-- Data supplied follows --
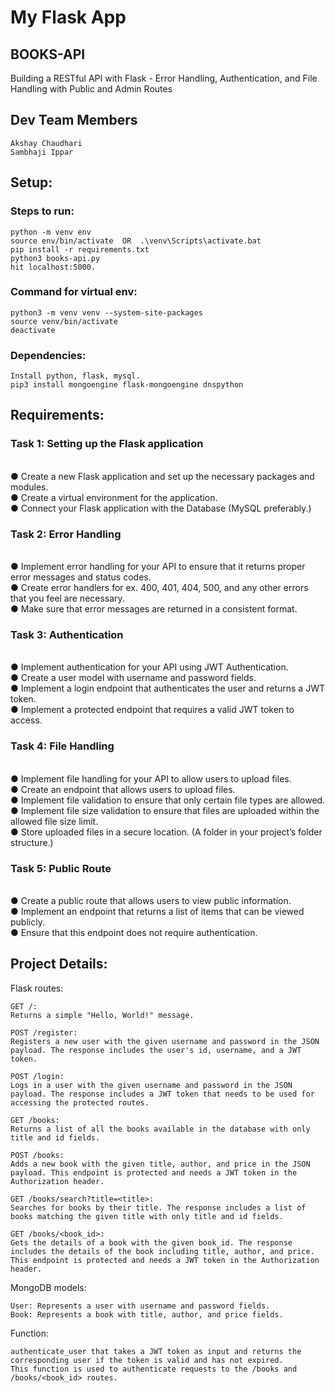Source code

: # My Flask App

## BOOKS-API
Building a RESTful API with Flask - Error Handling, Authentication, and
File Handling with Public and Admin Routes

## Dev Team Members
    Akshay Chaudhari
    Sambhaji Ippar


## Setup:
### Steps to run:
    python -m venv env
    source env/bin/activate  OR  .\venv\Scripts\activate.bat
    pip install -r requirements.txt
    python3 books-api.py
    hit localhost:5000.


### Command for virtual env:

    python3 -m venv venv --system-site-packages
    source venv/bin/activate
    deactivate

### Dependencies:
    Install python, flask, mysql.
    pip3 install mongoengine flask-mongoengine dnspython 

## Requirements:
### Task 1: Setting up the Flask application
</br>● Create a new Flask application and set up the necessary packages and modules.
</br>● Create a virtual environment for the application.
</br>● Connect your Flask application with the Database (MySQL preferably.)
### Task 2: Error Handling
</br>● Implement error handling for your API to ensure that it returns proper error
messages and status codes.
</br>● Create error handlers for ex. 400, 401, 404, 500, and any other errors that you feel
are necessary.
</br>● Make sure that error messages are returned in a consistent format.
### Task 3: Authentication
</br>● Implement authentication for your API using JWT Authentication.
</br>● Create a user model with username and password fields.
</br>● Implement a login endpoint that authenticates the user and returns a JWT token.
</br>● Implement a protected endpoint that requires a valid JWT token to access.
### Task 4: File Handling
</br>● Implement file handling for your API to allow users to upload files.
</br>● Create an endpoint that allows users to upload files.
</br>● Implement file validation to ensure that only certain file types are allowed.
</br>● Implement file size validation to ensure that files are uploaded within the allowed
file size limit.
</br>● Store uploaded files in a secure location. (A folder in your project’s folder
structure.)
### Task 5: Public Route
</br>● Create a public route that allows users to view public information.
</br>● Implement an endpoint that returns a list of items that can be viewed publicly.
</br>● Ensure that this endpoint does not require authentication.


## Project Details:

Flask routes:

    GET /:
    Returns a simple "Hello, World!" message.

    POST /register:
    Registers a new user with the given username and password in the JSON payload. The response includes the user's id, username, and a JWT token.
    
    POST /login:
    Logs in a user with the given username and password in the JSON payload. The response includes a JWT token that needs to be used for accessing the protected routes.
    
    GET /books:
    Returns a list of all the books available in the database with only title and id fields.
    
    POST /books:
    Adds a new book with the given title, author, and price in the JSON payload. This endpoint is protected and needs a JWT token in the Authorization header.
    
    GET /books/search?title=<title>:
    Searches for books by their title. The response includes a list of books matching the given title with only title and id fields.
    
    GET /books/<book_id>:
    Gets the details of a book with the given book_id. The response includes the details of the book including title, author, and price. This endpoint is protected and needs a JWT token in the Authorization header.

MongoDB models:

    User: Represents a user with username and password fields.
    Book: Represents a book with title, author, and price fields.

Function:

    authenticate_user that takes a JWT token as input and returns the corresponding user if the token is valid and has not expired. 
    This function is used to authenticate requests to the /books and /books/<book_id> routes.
-- Data supplied concluded --
* _Task description_:
Those lines above that contain the string "author" should be returned.

* _Exercise solution_:
    Adds a new book with the given title, author, and price in the JSON payload. This endpoint is protected and needs a JWT token in the Authorization header.
    Gets the details of a book with the given book_id. The response includes the details of the book including title, author, and price. This endpoint is protected and needs a JWT token in the Authorization header.
    Book: Represents a book with title, author, and price fields.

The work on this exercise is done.